When dating woman know how important this sex act is to her guy and will make sure he enjoys it frequently, often w/o him asking. Not long after getting married bj seem to drop off significantly and for many couples stops almost entirely. The longer couples are married, the less often she does it to completion. This might be the source of the common statement; "why ruin a good relationship by getting married".

Cannot understand why if the wife knows (and they do) how really important this is to her husband, they often withhold that pleasure, while at the same time usually enjoying "enthusiastic" oral service from him. 

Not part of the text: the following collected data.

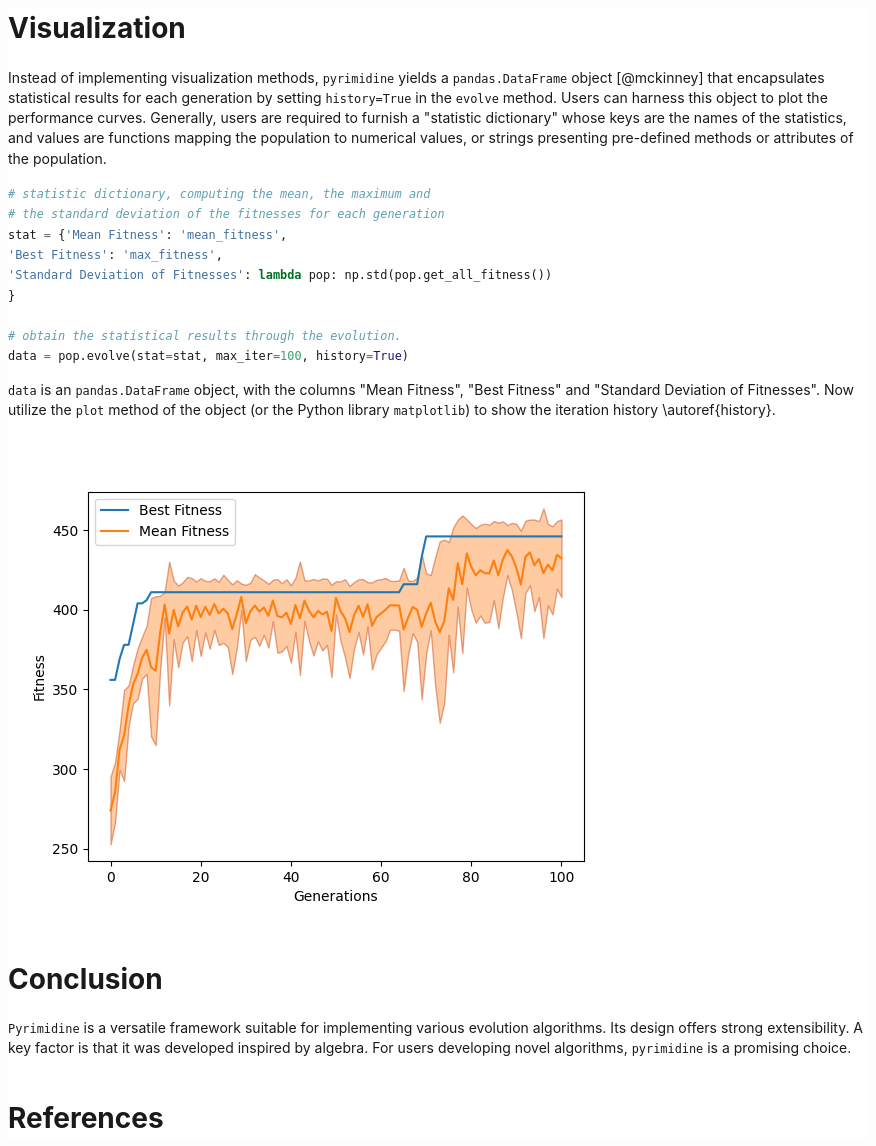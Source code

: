 # Visualization

Instead of implementing visualization methods, `pyrimidine` yields a `pandas.DataFrame` object [@mckinney] that encapsulates statistical results for each generation by setting `history=True` in the `evolve` method. Users can harness this object to plot the performance curves. Generally, users are required to furnish a "statistic dictionary" whose keys are the names of the statistics, and values are functions mapping the population to numerical values, or strings presenting pre-defined methods or attributes of the population.

```python
# statistic dictionary, computing the mean, the maximum and 
# the standard deviation of the fitnesses for each generation
stat = {'Mean Fitness': 'mean_fitness',
'Best Fitness': 'max_fitness',
'Standard Deviation of Fitnesses': lambda pop: np.std(pop.get_all_fitness())
}

# obtain the statistical results through the evolution.
data = pop.evolve(stat=stat, max_iter=100, history=True)
```

`data` is an `pandas.DataFrame` object, with the columns "Mean Fitness", "Best Fitness" and "Standard Deviation of Fitnesses". Now utilize the `plot` method of the object (or the Python library `matplotlib`) to show the iteration history \autoref{history}.

![The fitness evolution curve of the population. \label{history}](plot-history.png)

# Conclusion

`Pyrimidine` is a versatile framework suitable for implementing various evolution algorithms. Its design offers strong extensibility. A key factor is that it was developed inspired by algebra. For users developing novel algorithms, `pyrimidine` is a promising choice.

# References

This is the only negative issue in our intimate relationship. Why???


----------



## Wolf1974

Caribvistors said:


> When dating woman know how important this sex act is to her guy and will make sure he enjoys it frequently, often w/o him asking. Not long after getting married bj seem to drop off significantly and for many couples stops almost entirely. The longer couples are married, the less often she does it to completion. This might be the source of the common statement; "why ruin a good relationship by getting married".
> 
> Cannot understand why if the wife knows (and they do) how really important this is to her husband, they often withhold that pleasure, while at the same time usually enjoying "enthusiastic" oral service from him.
> 
> This is the only negative issue in our intimate relationship. Why???


Ok I get what your saying but this does go both ways. Yes if a wife bait and switches you with the promise of BJs and then marries and changes that's on her. But if the husband is unwilling to do anything about it that's Also on him. 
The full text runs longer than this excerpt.